Dataset entries:
************

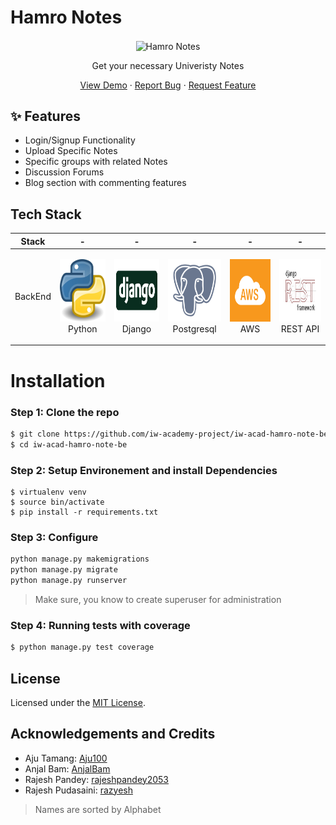 # Hamro Notes

<p align="center">
 <img width="100px" src="https://res.cloudinary.com/dhu3zenko/image/upload/v1597226777/Hamronotes/logo_vszykh.png" align="center" alt="Hamro Notes" />
<p align="center">Get your necessary Univeristy Notes</p>

</p>

 <p align="center">
    <a href="#">View Demo</a>
    ·
    <a href="https://github.com/iw-academy-project/iw-acad-hamro-note-be/issues">Report Bug</a>
    ·
    <a href="https://github.com/iw-academy-project/iw-acad-hamro-note-be/issues">Request Feature</a>
</p>

## ✨ Features

- Login/Signup Functionality
- Upload Specific Notes
- Specific groups with related Notes
- Discussion Forums
- Blog section with commenting features

## Tech Stack

| Stack   | -                                                                                           | -                                                                                           | -                                                                                                   | -                                                                                     | -                                                                                           |
| ------- | ------------------------------------------------------------------------------------------- | ------------------------------------------------------------------------------------------- | --------------------------------------------------------------------------------------------------- | ------------------------------------------------------------------------------------- | ------------------------------------------------------------------------------------------- |
| BackEnd | <p align="center"><img src="./assets/python.jpg" width="100" height="100"> <br />Python</p> | <p align="center"><img src="./assets/Django.jpg" width="100" height="100"> <br />Django</p> | <p align="center"><img src="./assets/Postgresql.png" width="100" height="100"> <br />Postgresql</p> | <p align="center"><img src="./assets/AWS.png" width="100" height="100"> <br />AWS</p> | <p align="center"><img src="./assets/REST.png" width="100" height="100"> <br />REST API</p> |

# Installation

### Step 1: Clone the repo

```sh
$ git clone https://github.com/iw-academy-project/iw-acad-hamro-note-be.git
$ cd iw-acad-hamro-note-be
```

### Step 2: Setup Environement and install Dependencies

```
$ virtualenv venv
$ source bin/activate
$ pip install -r requirements.txt
```

### Step 3: Configure

```sh
python manage.py makemigrations
python manage.py migrate
python manage.py runserver
```

> Make sure, you know to create superuser for administration

### Step 4: Running tests with coverage

```sh
$ python manage.py test coverage
```

## License

Licensed under the [MIT License](./LICENSE).

## Acknowledgements and Credits

- Aju Tamang: [Aju100](https://github.com/aju100)
- Anjal Bam: [AnjalBam](https://github.com/AnjalBam)
- Rajesh Pandey: [rajeshpandey2053](https://github.com/rajeshpandey2053)
- Rajesh Pudasaini: [razyesh](https://github.com/razyesh)

> Names are sorted by Alphabet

************

Return the records above in their entirety, word for word, with the pictures removed.

• RESPONSE BELOW
 # Hamro Notes

<p align="center">
 <img width="100px" src="https://res.cloudinary.com/dhu3zenko/image/upload/v1597226777/Hamronotes/logo_vszykh.png" align="center" alt="Hamro Notes" />
<p align="center">Get your necessary Univeristy Notes</p>

</p>

 <p align="center">
    <a href="#">View Demo</a>
    ·
    <a href="https://github.com/iw-academy-project/iw-acad-hamro-note-be/issues">Report Bug</a>
    ·
    <a href="https://github.com/iw-academy-project/iw-acad-hamro-note-be/issues">Request Feature</a>
</p>

## ✨ Features

- Login/Signup Functionality
- Upload Specific Notes
- Specific groups with related Notes
- Discussion Forums
- Blog section with commenting features

## Tech Stack

| Stack   | -                                                                                           | -                                                                                           | -                                                                                                   | -                                                                                     | -                                                                                           |
| ------- | ------------------------------------------------------------------------------------------- | ------------------------------------------------------------------------------------------- | --------------------------------------------------------------------------------------------------- | ------------------------------------------------------------------------------------- | ------------------------------------------------------------------------------------------- |
| BackEnd | <p align="center"><img src="./assets/python.jpg" width="100" height="100"> <br />Python</p> | <p align="center"><img src="./assets/Django.jpg" width="100" height="100"> <br />Django</p> | <p align="center"><img src="./assets/Postgresql.png" width="100" height="100"> <br />Postgresql</p> | <p align="center"><img src="./assets/AWS.png" width="100" height="100"> <br />AWS</p> | <p align="center"><img src="./assets/REST.png" width="100" height="100"> <br />REST API</p> |

# Installation

### Step 1: Clone the repo

```sh
$ git clone https://github.com/iw-academy-project/iw-acad-hamro-note-be.git
$ cd iw-acad-hamro-note-be
```

### Step 2: Setup Environement and install Dependencies

```
$ virtualenv venv
$ source bin/activate
$ pip install -r requirements.txt
```

### Step 3: Configure

```sh
python manage.py makemigrations
python manage.py migrate
python manage.py runserver
```

> Make sure, you know to create superuser for administration

### Step 4: Running tests with coverage

```sh
$ python manage.py test coverage
```

## License

Licensed under the [MIT License](./LICENSE).

## Acknowledgements and Credits

- Aju Tamang: [Aju100](https://github.com/aju100)
- Anjal Bam: [AnjalBam](https://github.com/AnjalBam)
- Rajesh Pandey: [rajeshpandey2053](https://github.com/rajeshpandey2053)
- Rajesh Pudasaini: [razyesh](https://github.com/razyesh)

> Names are sorted by Alphabet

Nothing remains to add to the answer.